Griffith — lonely and struggling with his identity — goes to a gay bar in Times Square and meets Kathy Hagen, the owner, who welcomes him into a world that both excites and frightens him. Griffith opens up to her about his childhood and the cruelty he experienced from a fundamentalist relative. As time progresses to 1962, Griffith is set to fight Benny “Kid” Paret in a high-profile match. When they face off at weigh-in, Paret taunts Griffith, calling him “maricon,” a Spanish slur for homosexual. Alone with Albert, Griffith tries to talk to him frankly about why this word hurt him so deeply, but Albert refuses to have the conversation, telling him that this is not something to be talked about in the boxing world. Alone, Griffith wrestles with his sense of manhood and self. As the fight begins and quickly escalates, Paret continues to mock him. Griffith delivers 17 blows in seven seconds, causing Paret to collapse, fall into a coma and later die.

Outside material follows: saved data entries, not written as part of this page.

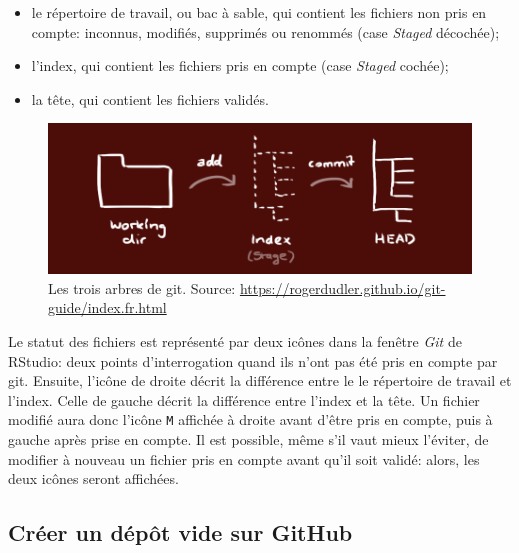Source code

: \documentclass[
  11pt,
  french,
  a4paper,
  extrafontsizes,onecolumn,openright
  ]{memoir}
\providecommand{\tightlist}{%
  \setlength{\itemsep}{0pt}\setlength{\parskip}{0pt}}
\begin{document}
\begin{itemize}
\tightlist
\item
  le répertoire de travail, ou bac à sable, qui contient les fichiers non pris en compte: inconnus, modifiés, supprimés ou renommés (case \emph{Staged} décochée);
\item
  l'index, qui contient les fichiers pris en compte (case \emph{Staged} cochée);
\item
  la tête, qui contient les fichiers validés.
\end{itemize}



\scriptsize

\begin{figure}

{\centering \includegraphics[width=0.8\linewidth]{images/git-Trees} 

}

\caption{Les trois arbres de git. Source: \url{https://rogerdudler.github.io/git-guide/index.fr.html}}\label{fig:git-Trees}
\end{figure}

\normalsize

Le statut des fichiers est représenté par deux icônes dans la fenêtre \emph{Git} de RStudio: deux points d'interrogation quand ils n'ont pas été pris en compte par git.
Ensuite, l'icône de droite décrit la différence entre le le répertoire de travail et l'index.
Celle de gauche décrit la différence entre l'index et la tête.
Un fichier modifié aura donc l'icône \texttt{M} affichée à droite avant d'être pris en compte, puis à gauche après prise en compte.
Il est possible, même s'il vaut mieux l'éviter, de modifier à nouveau un fichier pris en compte avant qu'il soit validé: alors, les deux icônes seront affichées.

\hypertarget{cruxe9er-un-duxe9puxf4t-vide-sur-github}{%
\subsection{Créer un dépôt vide sur GitHub}\label{cruxe9er-un-duxe9puxf4t-vide-sur-github}}
\end{document}
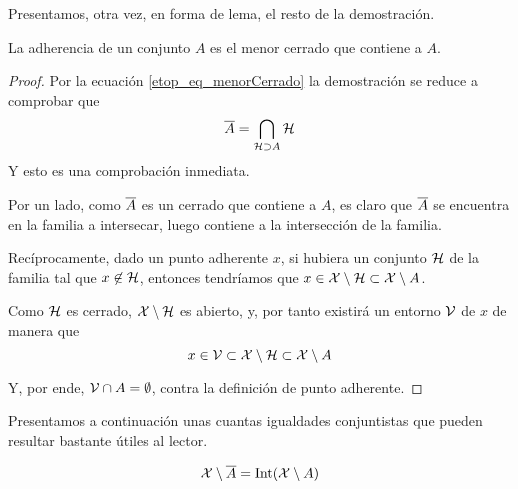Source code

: Presentamos, otra vez, en forma de lema, el resto de la demostración.
\begin{lem}
	\label{etop_lem_caracterizacionAdherencia}
	La adherencia de un conjunto $A$ es el menor cerrado que contiene a $A$.
\end{lem}
\begin{proof}
	Por la ecuación \eqref{etop_eq_menorCerrado} la demostración se reduce a comprobar que
	\begin{equation*}
		\overline{A}=\bigcap_{\mathcal{H}\supset A}\mathcal{H}
	\end{equation*}
	Y esto es una comprobación inmediata.
	
	Por un lado, como $\overline{A}$ es un cerrado que contiene a $A$, es claro que $\overline{A}$ se encuentra en la familia a intersecar, luego contiene a la intersección de la familia.
	
	Recíprocamente, dado un punto adherente $x$, si hubiera un conjunto $\mathcal{H}$ de la familia tal que $x\not\in \mathcal{H}$, entonces tendríamos que $x\in\mathcal{X}\setminus\mathcal{H}\subset\mathcal{X}\setminus A$.
	
	Como $\mathcal{H}$ es cerrado, $\mathcal{X}\setminus\mathcal{H}$ es abierto, y, por tanto existirá un entorno $\mathcal{V}$ de $x$ de manera que \begin{equation*}
		x\in\mathcal{V}\subset\mathcal{X}\setminus\mathcal{H}\subset\mathcal{X}\setminus A
	\end{equation*}
	
	Y, por ende, $\mathcal{V}\cap A=\emptyset$, contra la definición de punto adherente.
\end{proof}
Presentamos a continuación unas cuantas igualdades conjuntistas que pueden resultar bastante útiles al lector.
\begin{prop}
	\label{etop_prop_compAdher}
	\begin{equation*}
		\mathcal{X}\setminus\overline{A}=\operatorname{\mathrm{Int}}(\mathcal{X}\setminus A)
	\end{equation*}
\end{prop}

In act two, as the 1960s continue, Griffith amasses wins, fame and notoriety, but internally, he is haunted by memories of Paret. Although Griffith is still grappling with his identity, he meets and marries a woman named Sadie Donastrog, against the advice of Albert and his mother. In the 1970s, however, his luck changes. He is on a losing streak and starting to show signs of “boxer’s brain,” or trauma-related dementia. Griffith rejects the support of his family and Albert and instead looks for comfort back at Hagen’s bar. Outside in the streets, he is taunted by a group of thugs who brutally beat him, exacerbating his brain injuries. As time moves to the present on Long Island, he relives the nightmare of the attack as Luis Rodrigo Griffith, his adopted son and caretaker, tries to remind him that all of that was in the past. They go to meet Paret’s son, Benny Paret Jr., so that Griffith can ask for forgiveness. Paret’s son learns that since that terrible evening in the ring, Griffith has struggled to find peace with what he has done. Back at home, the memories subside and Griffith can take life one day at a time.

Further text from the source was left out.